*** Exercise data
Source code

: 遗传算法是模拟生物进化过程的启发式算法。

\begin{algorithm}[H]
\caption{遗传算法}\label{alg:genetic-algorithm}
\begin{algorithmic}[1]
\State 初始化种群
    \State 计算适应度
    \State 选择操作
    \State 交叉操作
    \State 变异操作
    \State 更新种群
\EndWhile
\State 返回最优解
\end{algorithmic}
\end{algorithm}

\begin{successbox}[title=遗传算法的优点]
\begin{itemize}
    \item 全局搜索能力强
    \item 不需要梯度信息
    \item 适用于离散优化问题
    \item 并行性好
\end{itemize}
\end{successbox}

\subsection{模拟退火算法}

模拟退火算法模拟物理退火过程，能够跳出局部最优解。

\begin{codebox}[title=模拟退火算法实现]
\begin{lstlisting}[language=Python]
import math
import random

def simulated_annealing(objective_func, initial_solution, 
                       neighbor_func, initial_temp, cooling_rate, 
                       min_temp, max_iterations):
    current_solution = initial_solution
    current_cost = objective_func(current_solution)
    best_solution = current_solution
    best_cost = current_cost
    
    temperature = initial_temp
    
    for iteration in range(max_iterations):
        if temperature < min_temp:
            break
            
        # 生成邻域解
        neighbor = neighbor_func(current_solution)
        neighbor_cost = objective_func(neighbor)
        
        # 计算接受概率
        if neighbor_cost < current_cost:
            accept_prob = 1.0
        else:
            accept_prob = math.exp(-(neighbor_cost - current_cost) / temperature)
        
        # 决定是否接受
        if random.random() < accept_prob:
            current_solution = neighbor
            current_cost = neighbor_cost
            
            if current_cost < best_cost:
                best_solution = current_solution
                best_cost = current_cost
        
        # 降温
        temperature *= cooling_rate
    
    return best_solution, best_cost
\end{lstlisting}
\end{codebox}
******
*** Exercise data
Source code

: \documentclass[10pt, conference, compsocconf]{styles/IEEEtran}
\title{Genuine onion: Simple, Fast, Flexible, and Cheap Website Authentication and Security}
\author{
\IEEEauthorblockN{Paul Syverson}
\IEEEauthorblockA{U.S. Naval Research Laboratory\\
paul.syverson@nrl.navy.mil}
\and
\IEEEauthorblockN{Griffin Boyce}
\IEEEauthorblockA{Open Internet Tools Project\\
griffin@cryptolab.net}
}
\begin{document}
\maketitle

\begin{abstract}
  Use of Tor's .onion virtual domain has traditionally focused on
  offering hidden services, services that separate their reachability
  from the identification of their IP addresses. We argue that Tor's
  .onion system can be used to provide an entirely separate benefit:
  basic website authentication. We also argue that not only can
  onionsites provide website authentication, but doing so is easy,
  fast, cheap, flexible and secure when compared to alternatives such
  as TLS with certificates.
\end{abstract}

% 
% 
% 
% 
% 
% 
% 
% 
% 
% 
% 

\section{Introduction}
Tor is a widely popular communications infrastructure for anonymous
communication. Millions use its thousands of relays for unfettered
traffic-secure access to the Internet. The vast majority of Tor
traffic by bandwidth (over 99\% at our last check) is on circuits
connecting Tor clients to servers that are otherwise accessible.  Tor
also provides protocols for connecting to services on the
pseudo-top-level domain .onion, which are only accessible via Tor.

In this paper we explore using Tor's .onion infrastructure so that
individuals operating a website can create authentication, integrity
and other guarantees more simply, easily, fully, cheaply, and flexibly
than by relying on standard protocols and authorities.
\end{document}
******
### Work required
Which lines of the material contain "separate"? List them.

### Solution
  offering hidden services, services that separate their reachability
  .onion system can be used to provide an entirely separate benefit:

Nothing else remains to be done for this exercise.